DIRECTIONS:
Sort through the data and copy the lines holding the word "into".

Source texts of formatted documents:

BEGIN

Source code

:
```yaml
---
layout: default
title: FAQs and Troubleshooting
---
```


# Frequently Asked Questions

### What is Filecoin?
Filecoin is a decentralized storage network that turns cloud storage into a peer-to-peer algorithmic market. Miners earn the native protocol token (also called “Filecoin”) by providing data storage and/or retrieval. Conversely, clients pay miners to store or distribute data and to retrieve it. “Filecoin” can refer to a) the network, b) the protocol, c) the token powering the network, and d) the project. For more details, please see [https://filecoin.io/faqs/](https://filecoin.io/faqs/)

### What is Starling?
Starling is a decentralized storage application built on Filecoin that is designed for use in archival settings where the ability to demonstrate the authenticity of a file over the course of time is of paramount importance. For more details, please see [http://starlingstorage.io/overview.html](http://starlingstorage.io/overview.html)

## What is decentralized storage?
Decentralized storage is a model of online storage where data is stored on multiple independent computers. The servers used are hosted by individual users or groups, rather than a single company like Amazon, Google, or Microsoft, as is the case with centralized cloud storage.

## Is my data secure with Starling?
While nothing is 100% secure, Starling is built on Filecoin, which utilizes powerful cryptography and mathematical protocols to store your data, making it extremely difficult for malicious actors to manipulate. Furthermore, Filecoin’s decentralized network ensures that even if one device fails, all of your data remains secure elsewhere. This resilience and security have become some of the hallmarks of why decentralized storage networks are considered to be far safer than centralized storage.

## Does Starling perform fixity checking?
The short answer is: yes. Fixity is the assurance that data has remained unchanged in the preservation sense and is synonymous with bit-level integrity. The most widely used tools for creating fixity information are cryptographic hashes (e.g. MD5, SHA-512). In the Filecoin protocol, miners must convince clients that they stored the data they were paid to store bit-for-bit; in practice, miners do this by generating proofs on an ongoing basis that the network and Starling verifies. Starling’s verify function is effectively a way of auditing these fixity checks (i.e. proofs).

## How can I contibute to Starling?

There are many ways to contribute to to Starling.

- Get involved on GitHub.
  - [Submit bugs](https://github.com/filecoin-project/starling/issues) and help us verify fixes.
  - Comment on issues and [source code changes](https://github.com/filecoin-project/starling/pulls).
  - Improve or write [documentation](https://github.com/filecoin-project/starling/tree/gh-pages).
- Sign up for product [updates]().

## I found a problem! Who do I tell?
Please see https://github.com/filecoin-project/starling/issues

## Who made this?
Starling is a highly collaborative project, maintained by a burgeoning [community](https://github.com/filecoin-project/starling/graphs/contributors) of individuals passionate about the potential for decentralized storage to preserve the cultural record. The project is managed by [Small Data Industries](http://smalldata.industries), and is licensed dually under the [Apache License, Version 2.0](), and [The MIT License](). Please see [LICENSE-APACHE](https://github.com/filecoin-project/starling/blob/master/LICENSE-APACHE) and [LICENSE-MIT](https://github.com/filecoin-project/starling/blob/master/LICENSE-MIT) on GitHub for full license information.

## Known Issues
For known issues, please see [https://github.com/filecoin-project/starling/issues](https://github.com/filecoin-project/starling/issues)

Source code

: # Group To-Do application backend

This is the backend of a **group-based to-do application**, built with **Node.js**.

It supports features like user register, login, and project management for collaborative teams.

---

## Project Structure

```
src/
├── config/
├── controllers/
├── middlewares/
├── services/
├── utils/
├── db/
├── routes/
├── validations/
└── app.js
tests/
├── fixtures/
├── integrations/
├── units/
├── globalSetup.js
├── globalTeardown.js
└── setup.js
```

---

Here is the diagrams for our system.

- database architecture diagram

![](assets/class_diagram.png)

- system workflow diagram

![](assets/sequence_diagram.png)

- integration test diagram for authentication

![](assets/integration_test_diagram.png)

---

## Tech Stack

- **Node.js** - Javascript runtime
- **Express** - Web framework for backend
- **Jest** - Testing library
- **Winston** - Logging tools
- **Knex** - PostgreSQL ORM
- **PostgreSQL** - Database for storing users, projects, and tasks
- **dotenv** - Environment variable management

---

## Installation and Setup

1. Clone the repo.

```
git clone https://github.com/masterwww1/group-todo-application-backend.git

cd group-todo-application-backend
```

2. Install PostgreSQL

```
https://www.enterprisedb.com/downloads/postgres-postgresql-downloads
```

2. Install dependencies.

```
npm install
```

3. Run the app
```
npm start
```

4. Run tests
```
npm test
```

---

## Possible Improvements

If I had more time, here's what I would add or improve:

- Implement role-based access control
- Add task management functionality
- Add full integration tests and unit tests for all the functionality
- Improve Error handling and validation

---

END
BEGIN

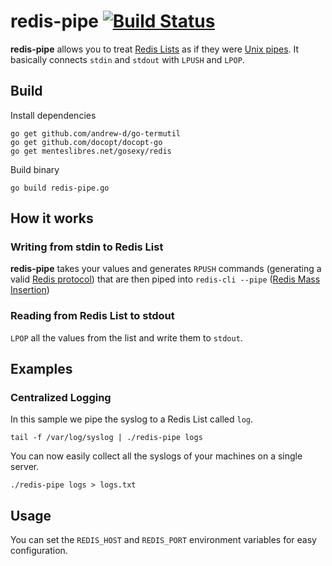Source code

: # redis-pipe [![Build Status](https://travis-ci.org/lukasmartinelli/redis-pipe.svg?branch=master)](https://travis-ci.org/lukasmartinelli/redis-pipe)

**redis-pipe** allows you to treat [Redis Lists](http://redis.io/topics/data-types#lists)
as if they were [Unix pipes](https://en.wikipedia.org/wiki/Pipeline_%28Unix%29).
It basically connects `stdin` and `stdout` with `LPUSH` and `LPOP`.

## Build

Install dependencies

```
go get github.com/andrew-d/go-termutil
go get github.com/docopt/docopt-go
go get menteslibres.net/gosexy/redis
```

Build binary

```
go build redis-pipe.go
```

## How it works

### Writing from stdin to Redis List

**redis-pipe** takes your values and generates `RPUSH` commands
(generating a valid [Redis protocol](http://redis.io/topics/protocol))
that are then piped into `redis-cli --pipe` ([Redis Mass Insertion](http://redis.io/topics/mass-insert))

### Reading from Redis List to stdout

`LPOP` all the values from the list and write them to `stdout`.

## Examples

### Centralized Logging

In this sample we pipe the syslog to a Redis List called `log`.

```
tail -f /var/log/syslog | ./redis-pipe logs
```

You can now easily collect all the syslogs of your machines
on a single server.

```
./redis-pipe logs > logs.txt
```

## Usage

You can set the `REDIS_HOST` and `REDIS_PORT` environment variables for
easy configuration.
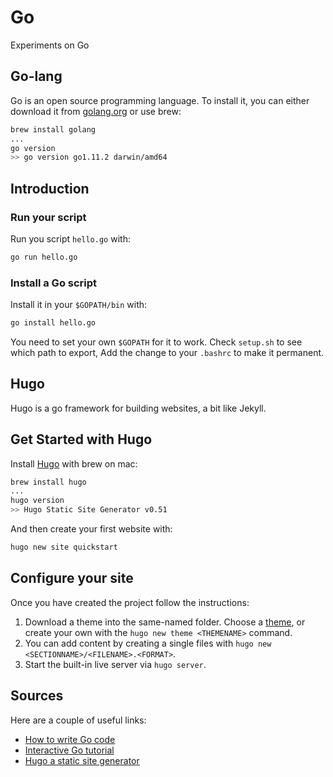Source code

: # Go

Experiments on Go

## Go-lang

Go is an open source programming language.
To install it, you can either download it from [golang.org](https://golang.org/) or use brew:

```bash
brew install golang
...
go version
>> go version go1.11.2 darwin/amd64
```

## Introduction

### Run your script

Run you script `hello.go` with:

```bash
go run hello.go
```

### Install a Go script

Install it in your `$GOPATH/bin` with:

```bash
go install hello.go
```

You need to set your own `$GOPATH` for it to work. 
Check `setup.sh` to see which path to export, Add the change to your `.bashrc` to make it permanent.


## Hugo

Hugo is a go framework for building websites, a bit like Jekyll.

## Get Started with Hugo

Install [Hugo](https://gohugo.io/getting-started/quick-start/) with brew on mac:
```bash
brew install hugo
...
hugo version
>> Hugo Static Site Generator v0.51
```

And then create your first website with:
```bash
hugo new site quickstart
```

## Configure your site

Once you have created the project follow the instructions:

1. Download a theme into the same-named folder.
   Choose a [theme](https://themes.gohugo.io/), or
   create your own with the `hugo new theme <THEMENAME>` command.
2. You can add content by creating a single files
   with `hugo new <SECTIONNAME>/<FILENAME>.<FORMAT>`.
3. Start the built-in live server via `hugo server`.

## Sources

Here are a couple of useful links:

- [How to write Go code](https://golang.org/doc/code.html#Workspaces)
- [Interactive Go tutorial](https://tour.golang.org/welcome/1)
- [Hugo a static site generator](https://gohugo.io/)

END

ANSWER TO THIS TASK:
Filecoin is a decentralized storage network that turns cloud storage into a peer-to-peer algorithmic market. Miners earn the native protocol token (also called “Filecoin”) by providing data storage and/or retrieval. Conversely, clients pay miners to store or distribute data and to retrieve it. “Filecoin” can refer to a) the network, b) the protocol, c) the token powering the network, and d) the project. For more details, please see [https://filecoin.io/faqs/](https://filecoin.io/faqs/)
that are then piped into `redis-cli --pipe` ([Redis Mass Insertion](http://redis.io/topics/mass-insert))
1. Download a theme into the same-named folder.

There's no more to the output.